Creo que quisiste decir la conjugación.

En este caso, gusta se refiere a algo o alguien. 

Me/te/le/nos gusta la nieve de limón.

Cuando se refieren a ti, es gustas:

Me/le/les/nos gustas tú.

No sé si entendí bien la pregunta. ¿A qué te refieres con "la otra forma"?


----------



## sarm

Porque "gusta" se refiere a la tercera persona del singular del presente indicativo:

Me gusta él/ella/ello/eso...
Le gusta él/ella/ello/eso...
Te gusta él/ella/ello/eso...

Si fuera primera persona:

Me gusto yo (qué narcisista)
Le gusto yo
Te gusto yo

y la segunda persona:

Me gustas tú
Le gustas tú
Te gustas tú  (eres un poquito creido ¿no?)


----------



## SerinusCanaria3075

> me gusta, te gusta, le gusta, nos gusta, os gusta, le gusta.


La 3a persona plural es _les gusta_ (a ellos / ustedes) y se usa como pronombre indirecto (dativo) cuando se habla de alguien.
>Les gusta la carne (proclitica)
>Gustarles (enclitica)



> Cuando se refieren a ti, es gustas:
> 
> Me/le/les/nos gustas tú.


Se te pasó sin querer.


----------



## sarm

SerinusCanaria3075 said:


> La 3a persona plural es _les gusta_ (a ellos / ustedes) y se usa como pronombre indirecto (dativo) cuando se habla de alguien.
> >Les gusta la carne (proclitica)
> >Gustarles (enclitica)



Sicrepo en tu visión de la 3ª forma del plural, ya que creo que sería:

Le *gustan los dulces* (a él)


----------



## tudou

Le gusto yo
Te gusto yo

entonces, el sujeto es el "yo"


----------



## sarm

sarm said:


> Sicrepo en tu visión de la 3ª forma del plural, ya que creo que sería:
> 
> Le *gustan los dulces* (a él)



_"los dulces"_ sujeto 3ª persona plural, sip.


----------



## jkashu

Es posible usar el verbo "gustar" en referencia a personas??? Alguien me dijo que el verbo significa algo diferente con personas....


----------



## ToñoTorreón

Si alguien me gusta, es porque lo encuentro atractiva.


----------



## SerinusCanaria3075

> *Le* gustan los dulces (a él / a ella)


Esto es objeto indirecto (3a persona singular).

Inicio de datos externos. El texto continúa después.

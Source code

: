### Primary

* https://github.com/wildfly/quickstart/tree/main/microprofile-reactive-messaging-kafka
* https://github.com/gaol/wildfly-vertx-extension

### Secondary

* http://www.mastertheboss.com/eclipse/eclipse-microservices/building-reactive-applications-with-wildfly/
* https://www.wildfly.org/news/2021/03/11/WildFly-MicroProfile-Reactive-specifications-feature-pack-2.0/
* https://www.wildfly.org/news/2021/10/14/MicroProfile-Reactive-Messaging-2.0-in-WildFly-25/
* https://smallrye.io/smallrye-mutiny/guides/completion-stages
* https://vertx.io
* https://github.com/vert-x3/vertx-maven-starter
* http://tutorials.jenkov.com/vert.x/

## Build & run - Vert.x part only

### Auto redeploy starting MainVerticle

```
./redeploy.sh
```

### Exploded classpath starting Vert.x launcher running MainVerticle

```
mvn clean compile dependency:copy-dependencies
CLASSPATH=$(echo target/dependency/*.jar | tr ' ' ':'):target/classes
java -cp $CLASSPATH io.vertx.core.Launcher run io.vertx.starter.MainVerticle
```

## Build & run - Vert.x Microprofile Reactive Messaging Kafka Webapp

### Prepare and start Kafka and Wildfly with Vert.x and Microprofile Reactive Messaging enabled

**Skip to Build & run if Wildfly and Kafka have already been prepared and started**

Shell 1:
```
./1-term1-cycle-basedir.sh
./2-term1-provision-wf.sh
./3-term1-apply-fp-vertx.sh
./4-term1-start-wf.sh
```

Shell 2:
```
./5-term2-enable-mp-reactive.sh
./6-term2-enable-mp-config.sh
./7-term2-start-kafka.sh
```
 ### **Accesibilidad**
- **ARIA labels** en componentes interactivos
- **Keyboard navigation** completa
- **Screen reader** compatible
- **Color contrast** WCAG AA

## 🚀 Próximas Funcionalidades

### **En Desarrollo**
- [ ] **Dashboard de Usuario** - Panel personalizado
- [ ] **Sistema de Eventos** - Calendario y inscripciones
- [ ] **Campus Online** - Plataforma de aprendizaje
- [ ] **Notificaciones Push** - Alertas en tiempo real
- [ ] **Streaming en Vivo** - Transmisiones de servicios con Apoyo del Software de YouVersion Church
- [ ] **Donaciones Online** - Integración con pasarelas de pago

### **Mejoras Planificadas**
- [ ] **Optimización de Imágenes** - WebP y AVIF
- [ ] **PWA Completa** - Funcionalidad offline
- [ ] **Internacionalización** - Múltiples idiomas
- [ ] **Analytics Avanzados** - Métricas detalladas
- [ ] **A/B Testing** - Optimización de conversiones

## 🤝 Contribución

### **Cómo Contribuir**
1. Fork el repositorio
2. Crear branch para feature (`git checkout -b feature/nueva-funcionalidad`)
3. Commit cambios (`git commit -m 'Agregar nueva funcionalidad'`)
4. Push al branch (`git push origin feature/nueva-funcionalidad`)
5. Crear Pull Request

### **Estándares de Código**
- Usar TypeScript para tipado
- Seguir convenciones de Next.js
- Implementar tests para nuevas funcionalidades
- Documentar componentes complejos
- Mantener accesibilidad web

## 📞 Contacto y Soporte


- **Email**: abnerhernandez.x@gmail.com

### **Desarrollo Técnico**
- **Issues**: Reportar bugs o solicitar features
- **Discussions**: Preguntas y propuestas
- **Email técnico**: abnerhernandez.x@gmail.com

>*Les* gustan los dulces (a ellos / a ustedes)
También objeto indirecto pero 3a persona plural. 

Recuerden que la forma formal "ustedes" se conjuga como 3a persona, pero "vosotros" se conjuga como se debe en 2a persona plural:
>*Os* gustáis los dulces. (creo que es correcto, jamás la he usado)


----------



## tudou

*Os* gustáis los dulces.

pero el sujeto no era "los dulces", y el pronombre de este "os" funciona como CI.

la oraci'on no se queda

Os gustan los dulces.


----------



## Víctor Pérez

ToñoTorreón said:


> Si alguien me gusta, es porque lo encuentro atractiv*o*.


 
Tranquilo, *Toño*, no habrá confusión...


----------



## plazoleta

SerinusCanaria3075 said:


> Esto es objeto indirecto (3a persona singular).
> 
> >*Les* gustan los dulces (a ellos / a ustedes)
> También objeto indirecto pero 3a persona plural.
> 
> Recuerden que la forma formal "ustedes" se conjuga como 3a persona, pero "vosotros" se conjuga como se debe en 2a persona plural:
> >*Os* gustáis los dulces. (creo que es correcto, jamás la he usado)


 


tudou said:


> *Os* gustáis los dulces.
> 
> pero el sujeto no era "los dulces", y el pronombre de este "os" funciona como CI.
> 
> la oraci'on no se queda
> 
> Os gustan los dulces.


 
"Os *gustáis* los dulces" es incorrecto. Efectivamente, tudou, lo correcto es "os *gustan* los dulces" ("gustan" va con "dulces" no con "vosotros").


----------



## Outsider

En español, el sujeto del verbo "gustar" es aquello de que se gusta, y el objeto es quien gusta.


----------



## ToñoTorreón

Víctor Pérez said:


> Tranquilo, *Toño*, no habrá confusión...


 
No, más bien era si alguien me gusta es porque *la *encuentro atractiva.

jajajajaja


----------



## tomasico

ok GUSTAR

la fórmula consagrada es:

A mí ME
A tí TE
A él LE

A nosotros NOS
A Vosotros OS
A ellos LES

GUSTA si el complemento es SINGULAR
GUSTAN si el complemento es plural

ejemplo:

Singular:

A mí me GUSTA EL KARATE
A nosostros nos GUSTA COMER

Hablado con varios infinitivos, se suele usar así:
A ellos les GUSTA COMER, BEBER y DORMIR.

en Plural:

A mí me GUSTAN LOS CARAMELOS
A mí me GUSTAN LA lectura, LA escritura y LA poesia.
LA + LA + LA


----------



## Jellby

tomasico said:


> GUSTA   si el complemento es SINGULAR
> GUSTAN si el complemento es plural



... y precisamente por eso no es complemento sino *sujeto*


----------



## tomasico

Explica:

A mí me gusta el PAN.

¿Quién es el sujeto?         ¿Yo el PAN?

¿A quién le gusta el PAN?

El que conjuga el verbo a la persona adecuada no es la persona que habla (el sujeto) pero el complemento que afecta el verbo.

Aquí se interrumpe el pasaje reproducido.